The answer should be a faithful retyping of the records that follow, pictures excluded.

- **Input data**:
════════════════

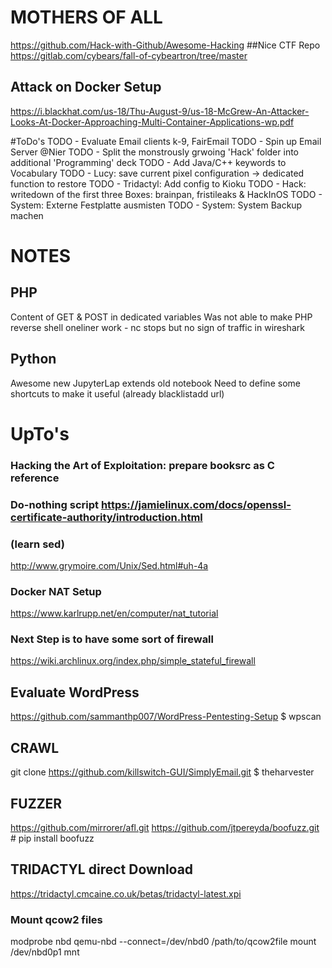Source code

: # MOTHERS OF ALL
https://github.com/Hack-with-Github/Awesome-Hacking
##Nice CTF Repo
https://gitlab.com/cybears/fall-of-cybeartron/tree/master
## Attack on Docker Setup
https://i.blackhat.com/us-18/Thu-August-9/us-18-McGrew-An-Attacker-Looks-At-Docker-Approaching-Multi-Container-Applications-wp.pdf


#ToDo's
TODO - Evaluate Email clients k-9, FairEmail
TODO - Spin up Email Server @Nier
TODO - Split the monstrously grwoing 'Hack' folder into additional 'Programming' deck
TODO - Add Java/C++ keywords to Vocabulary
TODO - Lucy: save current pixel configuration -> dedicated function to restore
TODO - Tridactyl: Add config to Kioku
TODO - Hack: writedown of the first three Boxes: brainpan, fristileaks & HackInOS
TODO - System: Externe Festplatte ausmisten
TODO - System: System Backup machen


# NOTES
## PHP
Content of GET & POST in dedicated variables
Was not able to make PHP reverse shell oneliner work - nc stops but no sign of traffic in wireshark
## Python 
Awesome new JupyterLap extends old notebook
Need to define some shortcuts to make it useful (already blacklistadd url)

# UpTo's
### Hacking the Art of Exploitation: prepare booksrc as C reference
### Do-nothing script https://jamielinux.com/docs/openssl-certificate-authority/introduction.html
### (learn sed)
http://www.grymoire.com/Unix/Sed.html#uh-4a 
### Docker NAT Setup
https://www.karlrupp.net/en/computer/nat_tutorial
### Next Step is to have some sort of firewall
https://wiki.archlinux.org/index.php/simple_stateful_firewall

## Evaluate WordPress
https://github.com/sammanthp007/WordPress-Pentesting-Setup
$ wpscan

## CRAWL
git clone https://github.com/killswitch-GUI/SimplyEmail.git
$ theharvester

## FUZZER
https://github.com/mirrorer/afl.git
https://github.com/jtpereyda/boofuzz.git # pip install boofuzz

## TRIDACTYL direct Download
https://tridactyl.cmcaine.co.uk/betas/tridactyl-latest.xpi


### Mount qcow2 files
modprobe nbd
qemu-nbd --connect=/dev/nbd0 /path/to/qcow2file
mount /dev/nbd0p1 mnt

════════════════

- **Expected output**:
Source code

: # MOTHERS OF ALL
https://github.com/Hack-with-Github/Awesome-Hacking
##Nice CTF Repo
https://gitlab.com/cybears/fall-of-cybeartron/tree/master
## Attack on Docker Setup
https://i.blackhat.com/us-18/Thu-August-9/us-18-McGrew-An-Attacker-Looks-At-Docker-Approaching-Multi-Container-Applications-wp.pdf


#ToDo's
TODO - Evaluate Email clients k-9, FairEmail
TODO - Spin up Email Server @Nier
TODO - Split the monstrously grwoing 'Hack' folder into additional 'Programming' deck
TODO - Add Java/C++ keywords to Vocabulary
TODO - Lucy: save current pixel configuration -> dedicated function to restore
TODO - Tridactyl: Add config to Kioku
TODO - Hack: writedown of the first three Boxes: brainpan, fristileaks & HackInOS
TODO - System: Externe Festplatte ausmisten
TODO - System: System Backup machen


# NOTES
## PHP
Content of GET & POST in dedicated variables
Was not able to make PHP reverse shell oneliner work - nc stops but no sign of traffic in wireshark
## Python 
Awesome new JupyterLap extends old notebook
Need to define some shortcuts to make it useful (already blacklistadd url)

# UpTo's
### Hacking the Art of Exploitation: prepare booksrc as C reference
### Do-nothing script https://jamielinux.com/docs/openssl-certificate-authority/introduction.html
### (learn sed)
http://www.grymoire.com/Unix/Sed.html#uh-4a 
### Docker NAT Setup
https://www.karlrupp.net/en/computer/nat_tutorial
### Next Step is to have some sort of firewall
https://wiki.archlinux.org/index.php/simple_stateful_firewall

## Evaluate WordPress
https://github.com/sammanthp007/WordPress-Pentesting-Setup
$ wpscan

## CRAWL
git clone https://github.com/killswitch-GUI/SimplyEmail.git
$ theharvester

## FUZZER
https://github.com/mirrorer/afl.git
https://github.com/jtpereyda/boofuzz.git # pip install boofuzz

## TRIDACTYL direct Download
https://tridactyl.cmcaine.co.uk/betas/tridactyl-latest.xpi


### Mount qcow2 files
modprobe nbd
qemu-nbd --connect=/dev/nbd0 /path/to/qcow2file
mount /dev/nbd0p1 mnt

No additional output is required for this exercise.